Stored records

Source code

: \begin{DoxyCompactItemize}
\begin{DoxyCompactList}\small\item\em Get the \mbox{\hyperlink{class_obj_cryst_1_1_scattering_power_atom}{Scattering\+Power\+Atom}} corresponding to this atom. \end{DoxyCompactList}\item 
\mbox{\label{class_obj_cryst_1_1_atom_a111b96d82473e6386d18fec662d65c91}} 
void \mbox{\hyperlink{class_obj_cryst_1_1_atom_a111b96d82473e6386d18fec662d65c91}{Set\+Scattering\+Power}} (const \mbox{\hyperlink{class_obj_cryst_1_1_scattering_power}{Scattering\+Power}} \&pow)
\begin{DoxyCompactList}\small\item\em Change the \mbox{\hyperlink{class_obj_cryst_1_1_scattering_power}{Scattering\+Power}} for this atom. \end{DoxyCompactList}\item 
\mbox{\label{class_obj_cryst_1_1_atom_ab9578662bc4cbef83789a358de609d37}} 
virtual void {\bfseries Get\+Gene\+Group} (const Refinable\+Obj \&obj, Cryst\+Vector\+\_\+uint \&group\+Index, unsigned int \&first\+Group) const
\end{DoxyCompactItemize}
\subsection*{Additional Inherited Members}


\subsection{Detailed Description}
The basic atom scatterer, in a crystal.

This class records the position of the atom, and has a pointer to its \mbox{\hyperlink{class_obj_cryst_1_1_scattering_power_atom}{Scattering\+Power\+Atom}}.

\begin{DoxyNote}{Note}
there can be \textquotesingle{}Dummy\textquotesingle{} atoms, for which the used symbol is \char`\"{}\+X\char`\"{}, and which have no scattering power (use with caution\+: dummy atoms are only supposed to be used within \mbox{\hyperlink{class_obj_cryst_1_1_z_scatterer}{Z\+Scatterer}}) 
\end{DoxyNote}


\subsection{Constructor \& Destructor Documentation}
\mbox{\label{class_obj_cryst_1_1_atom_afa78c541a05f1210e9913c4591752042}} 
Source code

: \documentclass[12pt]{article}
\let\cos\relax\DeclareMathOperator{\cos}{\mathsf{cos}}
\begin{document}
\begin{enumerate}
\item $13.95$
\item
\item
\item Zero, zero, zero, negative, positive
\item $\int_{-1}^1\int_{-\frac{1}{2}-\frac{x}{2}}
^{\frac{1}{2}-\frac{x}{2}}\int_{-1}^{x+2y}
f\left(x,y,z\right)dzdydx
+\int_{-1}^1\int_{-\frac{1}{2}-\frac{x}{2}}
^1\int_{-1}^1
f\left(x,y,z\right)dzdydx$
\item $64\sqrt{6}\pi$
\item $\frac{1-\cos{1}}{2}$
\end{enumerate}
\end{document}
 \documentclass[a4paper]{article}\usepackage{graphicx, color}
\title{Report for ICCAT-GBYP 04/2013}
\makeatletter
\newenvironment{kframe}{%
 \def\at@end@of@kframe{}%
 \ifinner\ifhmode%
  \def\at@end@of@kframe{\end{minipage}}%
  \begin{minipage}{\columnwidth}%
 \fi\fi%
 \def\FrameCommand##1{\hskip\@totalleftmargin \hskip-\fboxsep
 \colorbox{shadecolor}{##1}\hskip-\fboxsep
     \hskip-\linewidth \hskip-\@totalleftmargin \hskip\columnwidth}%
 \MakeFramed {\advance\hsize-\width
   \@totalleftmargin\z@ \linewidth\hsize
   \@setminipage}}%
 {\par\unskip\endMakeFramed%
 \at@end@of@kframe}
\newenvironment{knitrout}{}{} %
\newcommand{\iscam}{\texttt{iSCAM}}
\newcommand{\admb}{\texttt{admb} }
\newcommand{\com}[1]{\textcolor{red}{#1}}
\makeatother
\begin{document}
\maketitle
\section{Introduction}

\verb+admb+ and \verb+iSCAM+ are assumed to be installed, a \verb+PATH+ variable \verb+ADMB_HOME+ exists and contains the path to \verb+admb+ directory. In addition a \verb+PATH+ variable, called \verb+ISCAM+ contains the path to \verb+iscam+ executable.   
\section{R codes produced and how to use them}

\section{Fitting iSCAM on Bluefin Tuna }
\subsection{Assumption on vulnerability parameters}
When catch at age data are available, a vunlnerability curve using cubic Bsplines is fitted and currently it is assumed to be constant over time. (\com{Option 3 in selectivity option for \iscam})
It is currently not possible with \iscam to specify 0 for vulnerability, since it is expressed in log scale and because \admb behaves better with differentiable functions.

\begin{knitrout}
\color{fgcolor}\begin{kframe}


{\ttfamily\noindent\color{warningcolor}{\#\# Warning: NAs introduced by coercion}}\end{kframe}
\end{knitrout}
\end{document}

_TASK DESCRIPTION_
Find "with" in the data above. Report each line where it appears.

_WRITTEN ANSWER_
there can be \textquotesingle{}Dummy\textquotesingle{} atoms, for which the used symbol is \char`\"{}\+X\char`\"{}, and which have no scattering power (use with caution\+: dummy atoms are only supposed to be used within \mbox{\hyperlink{class_obj_cryst_1_1_z_scatterer}{Z\+Scatterer}}) 
It is currently not possible with \iscam to specify 0 for vulnerability, since it is expressed in log scale and because \admb behaves better with differentiable functions.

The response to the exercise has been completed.